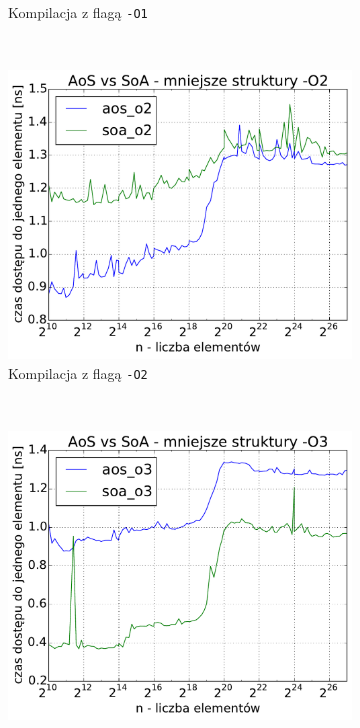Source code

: \begin{figure}
\begin{subfigure}[c]{0.45\textwidth}
        \caption{Kompilacja z flagą \texttt{-O1}}
    \end{subfigure}
    \\
    \vspace{0.55cm}
    \begin{subfigure}[c]{0.45\textwidth}
        \centering
        \includegraphics[width=\textwidth]{images/benchs_xeon/compact_aos_vs_soa_O2}
        \caption{Kompilacja z flagą \texttt{-O2}}
    \end{subfigure}
    ~
    \begin{subfigure}[c]{0.45\textwidth}
        \centering
        \includegraphics[width=\textwidth]{images/benchs_xeon/compact_aos_vs_soa_O3}

\end{subfigure}
\end{figure}
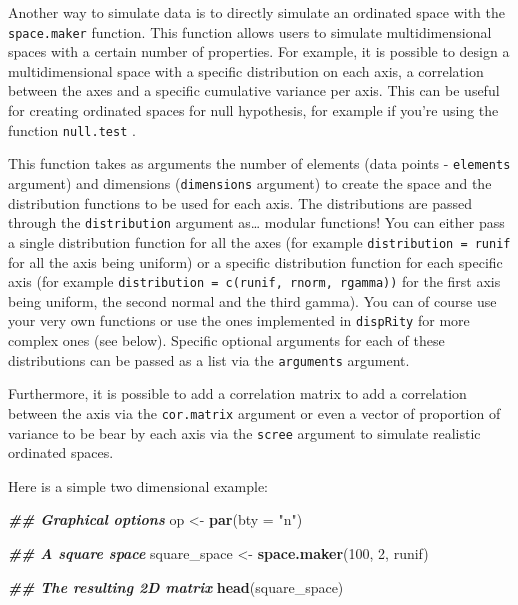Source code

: \documentclass[
]{book}
\newenvironment{Shaded}{\begin{snugshade}}{\end{snugshade}}
\newcommand{\AttributeTok}[1]{\textcolor[rgb]{0.13,0.29,0.53}{#1}}
\newcommand{\DecValTok}[1]{\textcolor[rgb]{0.00,0.00,0.81}{#1}}
\newcommand{\DocumentationTok}[1]{\textcolor[rgb]{0.56,0.35,0.01}{\textbf{\textit{#1}}}}
\newcommand{\FunctionTok}[1]{\textcolor[rgb]{0.13,0.29,0.53}{\textbf{#1}}}
\newcommand{\NormalTok}[1]{#1}
\newcommand{\OtherTok}[1]{\textcolor[rgb]{0.56,0.35,0.01}{#1}}
\newcommand{\StringTok}[1]{\textcolor[rgb]{0.31,0.60,0.02}{#1}}
\begin{document}
Another way to simulate data is to directly simulate an ordinated space with the \texttt{space.maker} function.
This function allows users to simulate multidimensional spaces with a certain number of properties.
For example, it is possible to design a multidimensional space with a specific distribution on each axis, a correlation between the axes and a specific cumulative variance per axis.
This can be useful for creating ordinated spaces for null hypothesis, for example if you're using the function \texttt{null.test} \citep{diaz2016global}.

This function takes as arguments the number of elements (data points - \texttt{elements} argument) and dimensions (\texttt{dimensions} argument) to create the space and the distribution functions to be used for each axis.
The distributions are passed through the \texttt{distribution} argument as\ldots{} modular functions!
You can either pass a single distribution function for all the axes (for example \texttt{distribution\ =\ runif} for all the axis being uniform) or a specific distribution function for each specific axis (for example \texttt{distribution\ =\ c(runif,\ rnorm,\ rgamma))} for the first axis being uniform, the second normal and the third gamma).
You can of course use your very own functions or use the ones implemented in \texttt{dispRity} for more complex ones (see below).
Specific optional arguments for each of these distributions can be passed as a list via the \texttt{arguments} argument.

Furthermore, it is possible to add a correlation matrix to add a correlation between the axis via the \texttt{cor.matrix} argument or even a vector of proportion of variance to be bear by each axis via the \texttt{scree} argument to simulate realistic ordinated spaces.

Here is a simple two dimensional example:

\begin{Shaded}
\begin{Highlighting}[]
\DocumentationTok{\#\# Graphical options}
\NormalTok{op }\OtherTok{\textless{}{-}} \FunctionTok{par}\NormalTok{(}\AttributeTok{bty =} \StringTok{"n"}\NormalTok{)}

\DocumentationTok{\#\# A square space}
\NormalTok{square\_space }\OtherTok{\textless{}{-}} \FunctionTok{space.maker}\NormalTok{(}\DecValTok{100}\NormalTok{, }\DecValTok{2}\NormalTok{, runif)}

\DocumentationTok{\#\# The resulting 2D matrix}
\FunctionTok{head}\NormalTok{(square\_space)}
\end{Highlighting}
\end{Shaded}
\end{document}
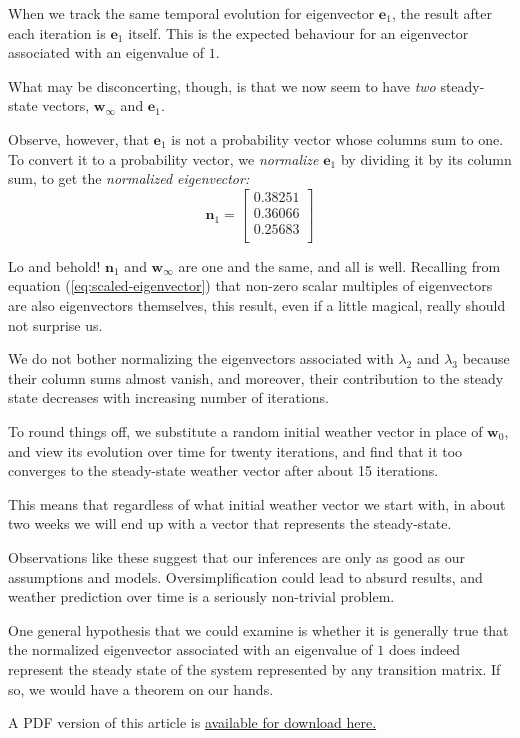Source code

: \documentclass[
  12pt,
  a4paper,
]{article}
\begin{document}
When we track the same temporal evolution for eigenvector
\(\boldsymbol{e}_{1}\), the result after each iteration is
\(\boldsymbol{e}_{1}\) itself. This is the expected behaviour for an
eigenvector associated with an eigenvalue of \(1\).

What may be disconcerting, though, is that we now seem to have
\emph{two} steady-state vectors, \(\boldsymbol{w}_{\infty}\) and
\(\boldsymbol{e}_{1}\).

Observe, however, that \(\boldsymbol{e}_{1}\) is not a probability
vector whose columns sum to one. To convert it to a probability vector,
we \emph{normalize} \(\boldsymbol{e}_{1}\) by dividing it by its column
sum, to get the \emph{normalized eigenvector:} \begin{equation}
\boldsymbol{n}_{1} = \begin{bmatrix}
0.38251\\
0.36066\\
0.25683\\
\end{bmatrix}
\label{eq:normalized-eigenvector-1}\end{equation}

Lo and behold! \(\boldsymbol{n}_{1}\) and \(\boldsymbol{w}_{\infty}\)
are one and the same, and all is well. Recalling from equation
(\ref{eq:scaled-eigenvector}) that non-zero scalar multiples of
eigenvectors are also eigenvectors themselves, this result, even if a
little magical, really should not surprise us.

We do not bother normalizing the eigenvectors associated with
\(\lambda_{2}\) and \(\lambda_{3}\) because their column sums almost
vanish, and moreover, their contribution to the steady state decreases
with increasing number of iterations.

To round things off, we substitute a random initial weather vector in
place of \(\boldsymbol{w}_{0}\), and view its evolution over time for
twenty iterations, and find that it too converges to the steady-state
weather vector after about 15 iterations.

This means that regardless of what initial weather vector we start with,
in about two weeks we will end up with a vector that represents the
steady-state.

Observations like these suggest that our inferences are only as good as
our assumptions and models. Oversimplification could lead to absurd
results, and weather prediction over time is a seriously non-trivial
problem.

One general hypothesis that we could examine is whether it is generally
true that the normalized eigenvector associated with an eigenvalue of
\(1\) does indeed represent the steady state of the system represented
by any transition matrix. If so, we would have a theorem on our hands.

A PDF version of this article is
\href{http://swanlotus.org/wp-content/uploads/eigen.pdf}{available for
download here.}
\end{document}
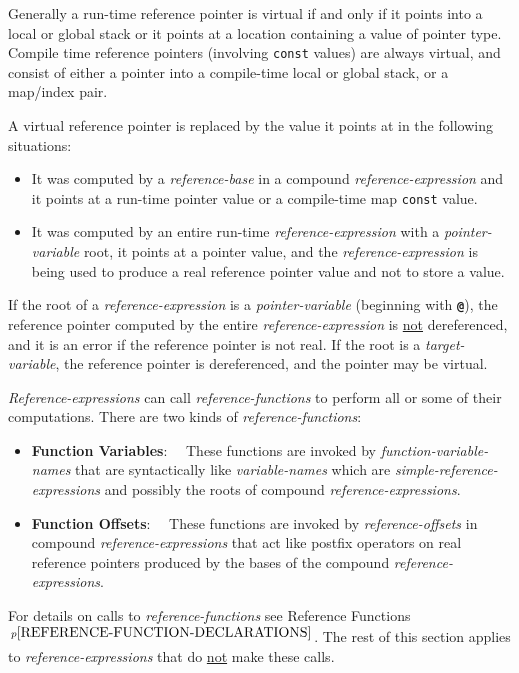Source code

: \documentclass[12pt]{article}
\newcommand{\TT}[1]{{\tt \bfseries #1}}
\newcommand{\key}[1]{{\rm \bfseries #1}}
\newcommand{\pagnote}[1]{$\,^{p\pageref{#1}}$}
\begin{document}
Generally a run-time reference pointer
is virtual if and only if it points into a
local or global stack or it points at a location containing a value of
pointer type.
Compile time reference pointers (involving {\tt const} values) are always
virtual, and consist of either a pointer into a compile-time local or
global stack, or a map/index pair.


A virtual reference pointer is replaced by the value it points at in
the following situations:
\begin{itemize}
\item It was computed by a {\em reference-base} in a compound
{\em reference-expression} and it points at
a run-time pointer value or a compile-time map {\tt const} value.
\item It was computed by an entire run-time {\em reference-expression}
with a {\em pointer-variable} root, it points at a pointer value, and
the {\em reference-expression} is being used to produce a real reference
pointer value and not to store a value.
\end{itemize}

If the root of a {\em reference-expression} is a {\em pointer-variable}
(beginning with \TT{@}), the reference pointer computed by the entire
{\em reference-expression} is \underline{not}
dereferenced, and it is an error if the reference pointer is not real.
If the root is a {\em target-variable}, the reference
pointer is dereferenced, and the pointer may be virtual.

{\em Reference-expressions} can call {\em reference-functions} to perform
all or some of their computations.  There are two kinds of
{\em reference-functions}:
\begin{itemize}
\item\key{Function Variables}:~~
These functions
are invoked by {\em function-variable-names} that are syntactically
like {\em variable-names} which are {\em simple-reference-expressions} and
possibly the roots of compound {\em reference-expressions}.
\item\key{Function Offsets}:~~
These functions are invoked by {\em reference-offsets} in
compound {\em reference-expressions}
that act like postfix operators on
real reference pointers produced by the bases of the
compound {\em reference-expressions}.
\end{itemize}

For details on calls to {\em reference-functions}
see Reference Functions\pagnote{REFERENCE-FUNCTION-DECLARATIONS}.
The rest of this section applies to {\em reference-expressions}
that do \underline{not} make these calls.
\end{document}
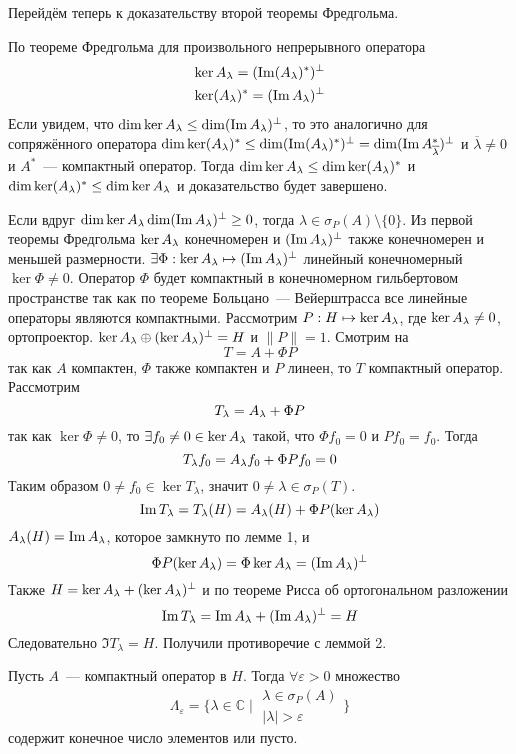 \documentclass[14pt]{extarticle}
\begin{document}
Перейдём теперь к доказательству второй теоремы Фредгольма.
\begin{Proof}
    По теореме Фредгольма для произвольного непрерывного оператора 
    \begin{gather*}
        \ker {\Al} = (\Im ({\Al})^*)^\perp\\
        \ker ({\Al})^* = (\Im {\Al})^\perp
    \end{gather*}
    Если увидем, что $\dim \ker \Al \le \dim (\Im \Al)^\perp$, то это 
    аналогично для сопряжённого оператора $\dim \ker (\Al)^* \le \dim (\Im(\Al
    )^*)^\perp = \dim (\Im A^*_{\overline{\lambda}})^\perp$ и $
    \overline{\lambda} \ne 0$ и $A^*$~--- компактный оператор.
    Тогда $\dim \ker \Al \le \dim \ker (\Al)^*$ и $\dim \ker (\Al)^* \le \dim 
    \ker \Al$ и доказательство будет завершено.
    
    Если вдруг $\dim \ker \Al  \dim (\Im \Al)^\perp \ge 0$, тогда
    $\lambda \in \sigma_P(A) \setminus \{0\}$.
    Из первой теоремы Фредгольма $\ker \Al$ конечномерен и $(\Im \Al)^\perp$
    также конечномерен и меньшей размерности.
    $\exists \Phi : \ker \Al \mapsto (\Im \Al)^\perp$ линейный конечномерный
    $\ker \Phi \ne 0$.
    Оператор $\Phi$ будет компактный в конечномерном гильбертовом пространстве
    так как по теореме Больцано~--- Вейерштрасса все линейные операторы являются
    компактными.
    Рассмотрим $P : H \mapsto \ker \Al$, где $\ker \Al \ne 0$, ортопроектор.
    $\ker \Al \oplus (\ker \Al)^\perp = H$ и $\|P\| = 1$.
    Смотрим на
    $$
    T = A + \Phi P
    $$
    так как $A$ компактен, $\Phi$ также компактен и $P$ линеен, то $T$ 
    компактный оператор.
    Рассмотрим
    $$
    T_\lambda = \Al + \Phi P
    $$
    так как $\ker \Phi \ne 0$, то $\exists f_0 \ne 0 \in \ker \Al$ такой, что
    $\Phi f_0 = 0$ и $P f_0 = f_0$.
    Тогда
    $$
    T_\lambda f_0 = \Al f_0 + \Phi P f_0 = 0
    $$
    Таким образом $0 \ne f_0 \in \ker T_\lambda$, значит $0 \ne \lambda \in 
    \sigma_P(T)$.
    $$
    \Im T_\lambda = T_\lambda(H) = \Al(H) + \Phi P(\ker \Al)
    $$
    $\Al(H) = \Im \Al$, которое замкнуто по лемме 1, и
    $$
    \Phi P(\ker \Al) = \Phi \ker \Al = (\Im \Al)^\perp
    $$
    Также $H = \ker \Al + (\ker \Al)^\perp$ и по теореме Рисса об ортогональном
    разложении
    $$
    \Im T_\lambda = \Im \Al + (\Im \Al)^\perp = H
    $$
    Следовательно $\Im T_\lambda = H$.
    Получили противоречие с леммой 2.
\end{Proof}
\begin{Theor}
    Пусть $A$~--- компактный оператор в $H$.
    Тогда $\forall \varepsilon > 0$ множество
    $$
    \Lambda_\varepsilon = \{\lambda \in \mathbb{C}\mid
    \begin{array}{l}
        \lambda \in \sigma_P(A)\\
        |\lambda| > \varepsilon    
    \end{array}
    \}
    $$
    содержит конечное число элементов или пусто.
\end{Theor}
\end{document}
◇ ◇ ◇ ◇ ◇
### Directions
Your answer should be the lines from the one containing "Получили противоречие с леммой 2." through the end of the records, both included, output exactly and with nothing added.

### Finished exercise
    Получили противоречие с леммой 2.
\end{Proof}
\begin{Theor}
    Пусть $A$~--- компактный оператор в $H$.
    Тогда $\forall \varepsilon > 0$ множество
    $$
    \Lambda_\varepsilon = \{\lambda \in \mathbb{C}\mid
    \begin{array}{l}
        \lambda \in \sigma_P(A)\\
        |\lambda| > \varepsilon    
    \end{array}
    \}
    $$
    содержит конечное число элементов или пусто.
\end{Theor}
\end{document}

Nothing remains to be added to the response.